* [ASSIGNMENT]: Report how many lines below contain the word "strings", giving the number and no other words.

* [EXERCISE INPUT]:

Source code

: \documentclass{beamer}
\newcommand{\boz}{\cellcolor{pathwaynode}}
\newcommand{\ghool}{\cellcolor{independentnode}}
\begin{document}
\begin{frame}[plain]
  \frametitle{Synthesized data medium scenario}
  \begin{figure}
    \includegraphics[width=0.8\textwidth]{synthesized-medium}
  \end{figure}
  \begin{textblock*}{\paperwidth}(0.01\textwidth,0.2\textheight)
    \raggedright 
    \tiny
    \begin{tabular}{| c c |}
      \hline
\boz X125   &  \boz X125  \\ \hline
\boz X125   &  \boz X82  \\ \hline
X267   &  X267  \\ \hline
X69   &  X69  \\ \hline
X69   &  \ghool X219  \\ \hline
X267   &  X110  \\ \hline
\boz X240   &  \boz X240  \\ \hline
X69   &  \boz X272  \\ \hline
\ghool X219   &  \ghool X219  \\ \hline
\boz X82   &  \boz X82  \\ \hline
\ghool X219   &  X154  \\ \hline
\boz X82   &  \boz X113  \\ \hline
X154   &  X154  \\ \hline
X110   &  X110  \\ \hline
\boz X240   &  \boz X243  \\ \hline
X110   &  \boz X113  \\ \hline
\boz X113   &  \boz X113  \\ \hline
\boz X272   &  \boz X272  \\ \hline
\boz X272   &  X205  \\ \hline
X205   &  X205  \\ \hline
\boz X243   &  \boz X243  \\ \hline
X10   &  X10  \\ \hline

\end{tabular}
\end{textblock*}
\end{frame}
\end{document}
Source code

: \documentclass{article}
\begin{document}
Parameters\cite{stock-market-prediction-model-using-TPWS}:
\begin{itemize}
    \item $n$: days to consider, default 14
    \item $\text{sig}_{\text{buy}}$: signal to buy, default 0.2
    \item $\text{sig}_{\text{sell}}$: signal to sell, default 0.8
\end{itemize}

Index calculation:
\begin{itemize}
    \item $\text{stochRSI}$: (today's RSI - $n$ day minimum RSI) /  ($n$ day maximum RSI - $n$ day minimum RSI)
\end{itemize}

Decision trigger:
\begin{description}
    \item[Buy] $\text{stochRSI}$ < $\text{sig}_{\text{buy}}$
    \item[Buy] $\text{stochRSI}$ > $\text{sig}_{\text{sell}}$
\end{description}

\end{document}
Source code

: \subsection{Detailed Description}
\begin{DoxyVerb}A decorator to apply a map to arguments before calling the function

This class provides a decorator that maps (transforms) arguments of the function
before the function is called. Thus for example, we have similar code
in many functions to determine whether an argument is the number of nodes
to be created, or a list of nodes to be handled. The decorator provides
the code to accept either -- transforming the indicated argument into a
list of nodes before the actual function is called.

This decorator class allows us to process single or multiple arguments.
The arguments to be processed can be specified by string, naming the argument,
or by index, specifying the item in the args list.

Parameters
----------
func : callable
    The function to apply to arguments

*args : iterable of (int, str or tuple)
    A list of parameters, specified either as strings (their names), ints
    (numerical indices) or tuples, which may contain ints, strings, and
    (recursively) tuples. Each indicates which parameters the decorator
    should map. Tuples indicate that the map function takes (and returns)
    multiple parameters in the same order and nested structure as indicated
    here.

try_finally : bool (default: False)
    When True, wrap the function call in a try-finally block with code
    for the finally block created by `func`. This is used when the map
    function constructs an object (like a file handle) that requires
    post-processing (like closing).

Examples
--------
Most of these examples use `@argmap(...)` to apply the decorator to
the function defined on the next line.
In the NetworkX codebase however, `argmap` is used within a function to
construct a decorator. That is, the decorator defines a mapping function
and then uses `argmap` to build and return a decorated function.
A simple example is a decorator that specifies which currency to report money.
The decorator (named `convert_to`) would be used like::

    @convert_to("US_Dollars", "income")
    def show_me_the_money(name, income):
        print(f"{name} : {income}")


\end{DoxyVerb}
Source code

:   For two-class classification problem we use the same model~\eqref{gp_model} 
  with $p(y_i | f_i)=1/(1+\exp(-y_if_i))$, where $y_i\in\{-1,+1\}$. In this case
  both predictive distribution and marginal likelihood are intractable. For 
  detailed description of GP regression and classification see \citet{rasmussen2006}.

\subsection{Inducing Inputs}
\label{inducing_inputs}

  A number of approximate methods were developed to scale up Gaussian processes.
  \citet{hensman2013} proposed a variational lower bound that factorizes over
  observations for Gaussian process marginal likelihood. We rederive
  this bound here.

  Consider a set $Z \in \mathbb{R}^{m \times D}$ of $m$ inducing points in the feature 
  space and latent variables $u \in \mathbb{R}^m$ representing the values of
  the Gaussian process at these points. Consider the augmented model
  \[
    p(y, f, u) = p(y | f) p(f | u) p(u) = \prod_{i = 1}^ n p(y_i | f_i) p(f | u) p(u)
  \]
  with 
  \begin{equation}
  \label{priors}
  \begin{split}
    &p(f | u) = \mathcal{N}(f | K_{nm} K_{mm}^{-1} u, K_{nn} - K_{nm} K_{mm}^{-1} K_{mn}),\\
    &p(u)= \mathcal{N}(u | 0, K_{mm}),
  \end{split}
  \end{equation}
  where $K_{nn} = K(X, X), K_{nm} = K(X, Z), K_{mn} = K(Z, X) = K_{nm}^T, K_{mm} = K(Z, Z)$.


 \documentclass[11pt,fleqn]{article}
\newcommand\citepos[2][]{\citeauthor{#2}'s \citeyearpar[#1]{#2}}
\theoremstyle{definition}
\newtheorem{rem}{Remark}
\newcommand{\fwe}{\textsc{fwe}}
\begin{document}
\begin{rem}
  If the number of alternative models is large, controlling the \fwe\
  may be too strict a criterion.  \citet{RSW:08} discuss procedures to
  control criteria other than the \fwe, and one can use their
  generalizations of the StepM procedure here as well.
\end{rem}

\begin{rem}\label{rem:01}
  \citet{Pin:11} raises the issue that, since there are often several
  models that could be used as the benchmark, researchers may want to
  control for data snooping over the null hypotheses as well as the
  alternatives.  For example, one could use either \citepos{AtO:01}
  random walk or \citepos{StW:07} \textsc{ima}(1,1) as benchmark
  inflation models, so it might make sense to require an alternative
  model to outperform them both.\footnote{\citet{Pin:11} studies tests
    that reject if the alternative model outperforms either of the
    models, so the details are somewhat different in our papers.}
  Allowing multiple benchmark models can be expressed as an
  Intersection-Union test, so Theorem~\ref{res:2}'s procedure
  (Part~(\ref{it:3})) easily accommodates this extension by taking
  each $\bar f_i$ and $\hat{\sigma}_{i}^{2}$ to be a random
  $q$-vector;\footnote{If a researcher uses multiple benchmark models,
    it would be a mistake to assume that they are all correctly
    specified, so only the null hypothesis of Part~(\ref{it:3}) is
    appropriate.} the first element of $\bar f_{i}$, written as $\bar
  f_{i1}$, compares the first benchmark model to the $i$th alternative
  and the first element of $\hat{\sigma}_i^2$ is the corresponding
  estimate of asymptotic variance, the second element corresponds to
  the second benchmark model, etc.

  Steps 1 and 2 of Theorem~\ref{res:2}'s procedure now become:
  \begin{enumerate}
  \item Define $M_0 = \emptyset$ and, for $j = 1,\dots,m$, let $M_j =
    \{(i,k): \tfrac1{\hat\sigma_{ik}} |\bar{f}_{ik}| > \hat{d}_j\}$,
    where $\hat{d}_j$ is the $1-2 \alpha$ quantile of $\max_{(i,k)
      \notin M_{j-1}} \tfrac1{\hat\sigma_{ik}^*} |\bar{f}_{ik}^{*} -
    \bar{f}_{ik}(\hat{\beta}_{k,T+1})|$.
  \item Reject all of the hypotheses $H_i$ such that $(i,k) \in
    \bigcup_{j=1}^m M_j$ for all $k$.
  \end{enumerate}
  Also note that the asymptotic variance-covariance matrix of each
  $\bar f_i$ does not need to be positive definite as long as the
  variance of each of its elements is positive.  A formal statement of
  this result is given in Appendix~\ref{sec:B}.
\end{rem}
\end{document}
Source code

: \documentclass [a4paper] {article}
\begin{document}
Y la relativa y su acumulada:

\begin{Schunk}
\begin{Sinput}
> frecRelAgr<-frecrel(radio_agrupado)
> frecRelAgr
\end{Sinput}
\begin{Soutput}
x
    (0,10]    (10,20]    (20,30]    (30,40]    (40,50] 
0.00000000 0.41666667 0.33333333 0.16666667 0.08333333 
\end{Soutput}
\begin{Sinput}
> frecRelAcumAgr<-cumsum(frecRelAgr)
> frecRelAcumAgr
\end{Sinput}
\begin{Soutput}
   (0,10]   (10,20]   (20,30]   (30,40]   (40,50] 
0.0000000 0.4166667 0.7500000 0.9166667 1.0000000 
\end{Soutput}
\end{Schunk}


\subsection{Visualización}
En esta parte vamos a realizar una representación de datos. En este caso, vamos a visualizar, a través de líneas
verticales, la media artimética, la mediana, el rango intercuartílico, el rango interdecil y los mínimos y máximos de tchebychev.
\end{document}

* [SOLUTION TO THIS EXERCISE]: 2